JOSE TOMAS Y LA CRISIS Y LA CRITICA TAURINAS

A nadie se le oculta la crisis que atraviesa la Fiesta. Tampoco que, cuando ésta interesa, el público llena las plazas: sin información, sin que los media creen expectación. Ahí está Feria de San Isidro. Y ahí está José Tomás. Pero ahí están, también, los mandarines de la crítica taurina y unos cuantos aficionados misantrópicos para ayudar a los antitaurinos, no vaya a ser que cunda la esperanza.

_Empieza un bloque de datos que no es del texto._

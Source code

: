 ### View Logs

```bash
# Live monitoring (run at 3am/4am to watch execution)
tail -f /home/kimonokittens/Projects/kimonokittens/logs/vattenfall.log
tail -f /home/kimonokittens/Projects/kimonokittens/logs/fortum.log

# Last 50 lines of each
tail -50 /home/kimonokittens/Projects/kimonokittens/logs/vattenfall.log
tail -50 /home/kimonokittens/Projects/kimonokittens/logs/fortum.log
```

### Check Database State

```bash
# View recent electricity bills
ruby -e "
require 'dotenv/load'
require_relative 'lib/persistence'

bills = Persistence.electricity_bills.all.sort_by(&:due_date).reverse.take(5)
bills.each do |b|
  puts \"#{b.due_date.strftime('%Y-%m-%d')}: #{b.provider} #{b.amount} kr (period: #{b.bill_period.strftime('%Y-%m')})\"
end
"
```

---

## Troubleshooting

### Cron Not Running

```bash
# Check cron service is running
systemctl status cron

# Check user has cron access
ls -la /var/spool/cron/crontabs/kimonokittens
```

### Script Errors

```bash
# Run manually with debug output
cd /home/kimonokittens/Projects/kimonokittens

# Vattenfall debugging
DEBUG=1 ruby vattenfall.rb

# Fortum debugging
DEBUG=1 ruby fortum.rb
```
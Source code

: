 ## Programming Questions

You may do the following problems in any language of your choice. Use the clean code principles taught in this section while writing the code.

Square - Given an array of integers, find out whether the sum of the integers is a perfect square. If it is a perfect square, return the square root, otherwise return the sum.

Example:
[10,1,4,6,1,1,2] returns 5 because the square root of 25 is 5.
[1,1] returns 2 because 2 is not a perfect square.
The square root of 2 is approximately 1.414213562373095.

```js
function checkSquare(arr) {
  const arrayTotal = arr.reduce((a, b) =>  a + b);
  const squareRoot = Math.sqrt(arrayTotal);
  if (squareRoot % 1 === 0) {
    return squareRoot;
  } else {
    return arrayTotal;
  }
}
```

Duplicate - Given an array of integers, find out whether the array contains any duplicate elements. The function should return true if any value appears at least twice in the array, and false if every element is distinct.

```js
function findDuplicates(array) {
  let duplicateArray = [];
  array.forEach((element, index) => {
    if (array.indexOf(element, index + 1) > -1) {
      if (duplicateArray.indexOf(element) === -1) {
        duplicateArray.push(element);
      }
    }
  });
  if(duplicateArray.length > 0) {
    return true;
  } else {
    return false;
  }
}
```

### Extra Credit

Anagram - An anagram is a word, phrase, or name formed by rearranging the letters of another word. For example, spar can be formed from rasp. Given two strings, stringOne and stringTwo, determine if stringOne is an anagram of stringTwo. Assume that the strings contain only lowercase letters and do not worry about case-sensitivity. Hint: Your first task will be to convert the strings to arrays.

En Madrid, algunos presidentes, tan serios ellos, roban orejas. Por ejemplo, al novillero Álvaro Lorenzo, para que no tome la alternativa con los humos muy subidos y la afición ilusionada. Pero como al gran torero de esta época no se las puede robar nadie, el rabo que  cortó en Jeréz era incontestable, ahí está la crítica para echar una mano. Torero-rey-emérito, o sea jubilado, para Zabala de la Serna, líder de la crítica madrileña, o Torero con el toro de Jeréz, para Antonio Lorca, líder de la inquisición lunática. Encantadores. Como si nadie supiera que José Tomás, tras su cornada de Aguascalientes, torea cuando quiere y donde quiere pero sin haberse retirado del toreo, o que en Jeréz se lidia el toro de Jeréz. Es una lástima que no supieran contar por qué y cómo José Tomás dio, el sábado 7 de junio, los mejores, más lentos, bellos y profundos naturales de la historia. Tampoco explicaron por qué la Fiesta volvió a los informativos de televisión como si la crisis se hubiera esfumado, ni se atrevieron a exigirle que toree al menos veinte corridas por temporada. Entonces, la Fiesta volvería a estar arriba… y quizá ellos, tan serios, abajo.